Program Unggulan BRAIN Brimob Pati; Fasilitasi Anak-anak dengan WiFi

0
74
Komandan Kompi 4 Batalyon A Pelopor Brimob Pati, Ajun Komisaris Polisi (AKP) Taufik Gunoedi SH (kiri) dengan salah seorang murid peserta program Brimob Ramah Anak Indonesia (BRAIN) sebelum mengikuti pelajaran dengan aplikasi, di aula Adhi Brata , mulai Selasa (25/8) hari ini.

SAMIN-NEWS.com, PATI – Untuk menggugah kembali semangat belajar anak-anak Indonesia di tengah situasi pandemi virus Corona (VCovid-19) maka seluruh Kompi Brimob, tak ketinggalan juga Kompi 4 Batalypn A Pelopor  Brimob Pati, mulai Selasa (25/8) hari ini melaksanakan salah satu program unggulannya. Yakni, belajar menggunakan aplikasi di salah satu ruangan yang dilengkapi dengan WiFi, sehingga setiap satu rombongan belajar (rombel) bisa diikuti 20 anak.

Untuk pelaksanaan di hari pertama, dan seterusnya atau selama masa pandemi, kegiatan belajar berlangsung di aula Adhi Brata Kompi Brimob setempat dengan dibagi dua romnbongan, sesuai jam belajar yang dijadwalkan oleh asal sekolah masing-masing. Mereka berkumpul di aula tersebut dengan didampingi guru pembimbing yang tak lain adalah ibu anggota Bhayangkari di lingkungan Kompi Broimob Pati.

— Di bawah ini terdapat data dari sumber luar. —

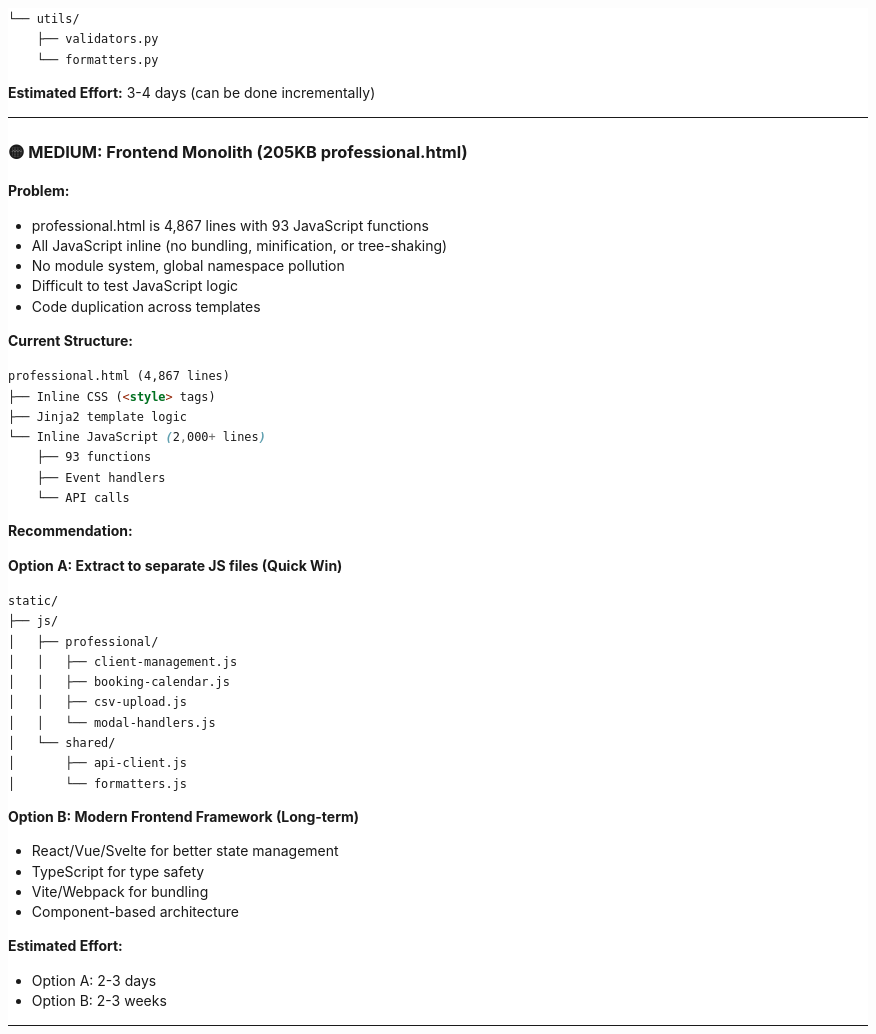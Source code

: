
 ```
└── utils/
    ├── validators.py
    └── formatters.py
```

**Estimated Effort:** 3-4 days (can be done incrementally)

---

### 🟡 MEDIUM: Frontend Monolith (205KB professional.html)

**Problem:**
- professional.html is 4,867 lines with 93 JavaScript functions
- All JavaScript inline (no bundling, minification, or tree-shaking)
- No module system, global namespace pollution
- Difficult to test JavaScript logic
- Code duplication across templates

**Current Structure:**
```html
professional.html (4,867 lines)
├── Inline CSS (<style> tags)
├── Jinja2 template logic
└── Inline JavaScript (2,000+ lines)
    ├── 93 functions
    ├── Event handlers
    └── API calls
```

**Recommendation:**

**Option A: Extract to separate JS files (Quick Win)**
```
static/
├── js/
│   ├── professional/
│   │   ├── client-management.js
│   │   ├── booking-calendar.js
│   │   ├── csv-upload.js
│   │   └── modal-handlers.js
│   └── shared/
│       ├── api-client.js
│       └── formatters.js
```

**Option B: Modern Frontend Framework (Long-term)**
- React/Vue/Svelte for better state management
- TypeScript for type safety
- Vite/Webpack for bundling
- Component-based architecture

**Estimated Effort:** 
- Option A: 2-3 days
- Option B: 2-3 weeks

---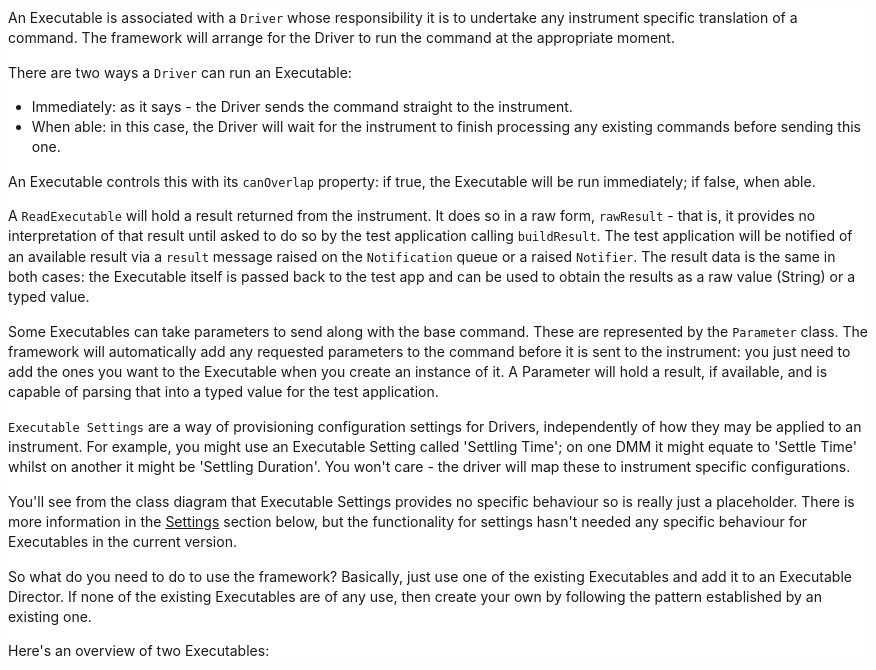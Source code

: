An Executable is associated with a `Driver` whose responsibility it is to undertake any instrument specific translation of a command.  The framework will arrange for the Driver to run the command at the appropriate moment.

There are two ways a `Driver` can run an Executable:
* Immediately: as it says - the Driver sends the command straight to the instrument.
* When able: in this case, the Driver will wait for the instrument to finish processing any existing commands before sending this one.

An Executable controls this with its `canOverlap` property: if true, the Executable will be run immediately; if false, when able.

A `ReadExecutable` will hold a result returned from the instrument.  It does so in a raw form, `rawResult` - that is, it provides no interpretation of that result until asked to do so by the test application calling `buildResult`.  The test application will be notified of an available result via a `result` message raised on the `Notification` queue or a raised `Notifier`.  The result data is the same in both cases: the Executable itself is passed back to the test app and can be used to obtain the results as a raw value (String) or a typed value.

Some Executables can take parameters to send along with the base command.  These are represented by the `Parameter` class.  The framework will automatically add any requested parameters to the command before it is sent to the instrument: you just need to add the ones you want to the Executable when you create an instance of it.  A Parameter will hold a result, if available, and is capable of parsing that into a typed value for the test application.

`Executable Settings` are a way of provisioning configuration settings for Drivers, independently of how they may be applied to an instrument.  For example, you might use an Executable Setting called 'Settling Time'; on one DMM it might equate to 'Settle Time' whilst on another it might be 'Settling Duration'.  You won't care - the driver will map these to instrument specific configurations.

You'll see from the class diagram that Executable Settings provides no specific behaviour so is really just a placeholder.  There is more information in the [Settings](#settings) section below, but the functionality for settings hasn't needed any specific behaviour for Executables in the current version.

So what do you need to do to use the framework?  Basically, just use one of the existing Executables and add it to an Executable Director.  If none of the existing Executables are of any use, then create your own by following the pattern established by an existing one.

Here's an overview of two Executables:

Dengan fasilitas belajar yang tersedia, kata Komandan Kompi 4 Batalyon A Pelopor Brimob Pati, AKP Taufik Gunoedi SH, anak-anak Indonesia pasti bisa kembali menumbuhkan semangat bersama-sama dalam satu aula. ”Apalagi sistem belajar melalui aplikasi masing-masing pada fasilitas HP android yang mereka miliki, mereka tentu tidak akan menghadap banyak kesulitan karena jadwal tugas telah diberikan oleh guru di masing-masing sekolah,”paparnya.

Suasana ruang belajar dengan tatap muka tapi tetap menggunakan aplikasi di auala Adhi Brata Brimob Pati.

Kendati demikian, lanjut AKP Taufik Gunoedi, sistem belajar tersebut tetap dilakukan dengan mematuhi dan menerapkan protokol kesehatan, di antaranya pembatasan berkumpul di dalam satu aula yang kapsitasnya untuk 100 orang hanya diisi 20 orang peserta. Sehingga sisanya yang sebagian dijadwalkan mengikuti pelajaran pada sesi berikutnya, karena jumlah peserta dalam kegiatan belajar ini adalah sebanyak 48 orang.

Para pelajar SD dan SMP ini berasal dari kalangan warga di lingkungan Kompi Brimob Pati dan sekitarnya, serta juga dari kalangan warga asrama sendiri. Dengan program unggulan yang diterapkan dan diterapkan selama ini, paling tidak para orang tua merasa terbantu karena minimal bisa mengurangi pengeluaran biaya untuk membeli paket bagi kepentingan belajar putra-putrinya, sehingga sekarang permasalahan tersebut sudah bisa diatasi.

Sebab, pihaknya memang sengaja menyediakan fasilitas yang bisa dimanfaatkan oleh anak-anak di satu sisi, dan di sisi lain mereka juga bisa beradaptasi dengan berkumpul di satu aula sekaligus untuk memberlakukan tatanan normal baru  dengan tetap memegang disiplin protokol kesehatan. ”Mudah-mudahan saat pandemi Covid-19 nanti berakhir atau saat masih berlangsung, mereka tidak kehilangan semangat belajarnya, hanya karena keterbatasan dalam kemampuan orang tua  membeli paketan,”imbuh AKP Taufik Gunoedi.